Negli ultimi giorni si sono contate altre due vittime: un operaio di 32 anni del Frusinate ed uno di 53 anni della provincia di Trani. Il primo stava lavorando in un cantiere stradale ed è stato investito da un camion in transito, mentre la seconda vittima lavorava su un’impalcatura ed è stato colto da malore, probabilmente legata al caldo di questi giorni.
Inoltre giovedì 27 luglio un lavoratore è morto precipitando da un’altezza di 10 metri mentre effettuava un intervento di manutenzione sul tetto di un capannone di un’azienda di marmi e graniti; martedì 25 luglio si è sviluppato un grosso incendio in un magazzino della nautica di Viareggio, dove fortunatamente i dipendenti erano appena usciti, quindi, solo per caso, non sono rimasti intossicati dai fumi nocivi delle fiamme.
Venerdì 14 luglio, in seguito ad un corto circuito, una fiammata ha investito un tecnico di 55 anni mentre stava installando un angiografo nel reparto di cardiologia dell’ospedale di Lucca, procurandogli serie ustioni al volto; l’uomo è stato ricoverato all’ospedale, in prognosi riservata.
Negli ultimi giorni, in Italia, il bollettino delle morti sul lavoro segna quota 14, sette di cui per il caldo eccessivo, arrivando così a 500 vittime dall’inizio dell’anno.
Anche gli infortuni gravi sul lavoro sono in aumento nei settori dell’edilizia e dell’agricoltura.
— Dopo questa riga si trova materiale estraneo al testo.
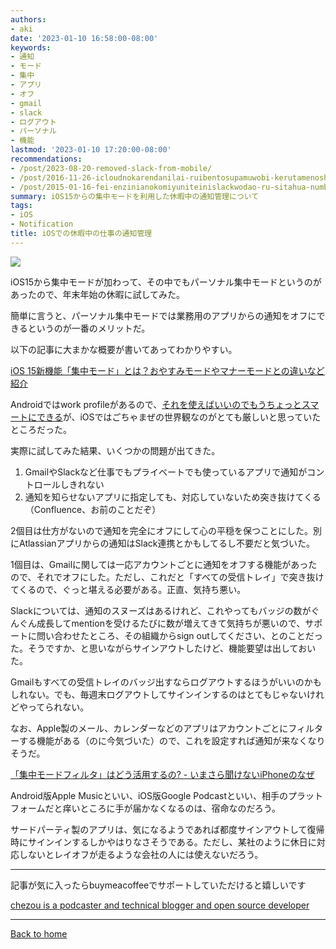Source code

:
 ```yaml
---
authors:
- aki
date: '2023-01-10 16:58:00-08:00'
keywords:
- 通知
- モード
- 集中
- アプリ
- オフ
- gmail
- slack
- ログアウト
- パーソナル
- 機能
lastmod: '2023-01-10 17:20:00-08:00'
recommendations:
- /post/2023-08-20-removed-slack-from-mobile/
- /post/2016-11-26-icloudnokarendanilai-ruibentosupamuwobi-kerutamenoshe-ding-bian-geng/
- /post/2015-01-16-fei-enzinianokomiyuniteinislackwodao-ru-sitahua-number-ingress/
summary: iOS15からの集中モードを利用した休暇中の通知管理について
tags:
- iOS
- Notification
title: iOSでの休暇中の仕事の通知管理
---
```


![](https://images.unsplash.com/photo-1504507926084-34cf0b939964?ixlib=rb-4.0.3&q=80&fm=jpg&crop=entropy&cs=tinysrgb)

iOS15から集中モードが加わって、その中でもパーソナル集中モードというのがあったので、年末年始の休暇に試してみた。

簡単に言うと、パーソナル集中モードでは業務用のアプリからの通知をオフにできるというのが一番のメリットだ。

以下の記事に大まかな概要が書いてあってわかりやすい。

[iOS 15新機能「集中モード」とは？おやすみモードやマナーモードとの違いなど紹介](https://time-space.kddi.com/mobile/20220202/3256)

Androidではwork profileがあるので、[それを使えばいいのでもうちょっとスマートにできる](https://support.google.com/work/android/answer/7029561?hl=ja)が、iOSではごちゃまぜの世界観なのがとても厳しいと思っていたところだった。

実際に試してみた結果、いくつかの問題が出てきた。

1. GmailやSlackなど仕事でもプライベートでも使っているアプリで通知がコントロールしきれない
2. 通知を知らせないアプリに指定しても、対応していないため突き抜けてくる（Confluence、お前のことだぞ）

2個目は仕方がないので通知を完全にオフにして心の平穏を保つことにした。別にAtlassianアプリからの通知はSlack連携とかもしてるし不要だと気づいた。

1個目は、Gmailに関しては一応アカウントごとに通知をオフする機能があったので、それでオフにした。ただし、これだと「すべての受信トレイ」で突き抜けてくるので、ぐっと堪える必要がある。正直、気持ち悪い。

Slackについては、通知のスヌーズはあるけれど、これやってもバッジの数がぐんぐん成長してmentionを受けるたびに数が増えてきて気持ちが悪いので、サポートに問い合わせたところ、その組織からsign outしてください、とのことだった。そうですか、と思いながらサインアウトしたけど、機能要望は出しておいた。

Gmailもすべての受信トレイのバッジ出すならログアウトするほうがいいのかもしれない。でも、毎週末ログアウトしてサインインするのはとてもじゃないけれどやってられない。

なお、Apple製のメール、カレンダーなどのアプリはアカウントごとにフィルターする機能がある（のに今気づいた）ので、これを設定すれば通知が来なくなりそうだ。

[「集中モードフィルタ」はどう活用するの? - いまさら聞けないiPhoneのなぜ](https://news.mynavi.jp/article/20221014-iphone_why)

Android版Apple Musicといい、iOS版Google Podcastといい、相手のプラットフォームだと痒いところに手が届かなくなるのは、宿命なのだろう。

サードパーティ製のアプリは、気になるようであれば都度サインアウトして復帰時にサインインするしかやはりなさそうである。ただし、某社のように休日に対応しないとレイオフが走るような会社の人には使えないだろう。

---

記事が気に入ったらbuymeacoffeeでサポートしていただけると嬉しいです

[chezou is a podcaster and technical blogger and open source developer](https://www.buymeacoffee.com/chezou)

---

[Back to home](https://memo.chezo.uno/)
Una realtà amara e sempre più tragica!
Bisogna essere determinati nel sostenere elevati livelli di sicurezza, implementare la formazione con attività specifiche, non con i semplici corsi obbligatori davanti al pc o in aule proiettando slide … La nostra denuncia è forte e sollecitiamo le parti tutte ad una mobilitazione che faccia cessare questa carneficina.
Non rimaniamo in silenzio!!
la sicurezza è prima di tutto nelle nostre mani, dobbiamo accrescere la nostra coscienza, dobbiamo unirci, organizzarci, lottare per la nostra vita.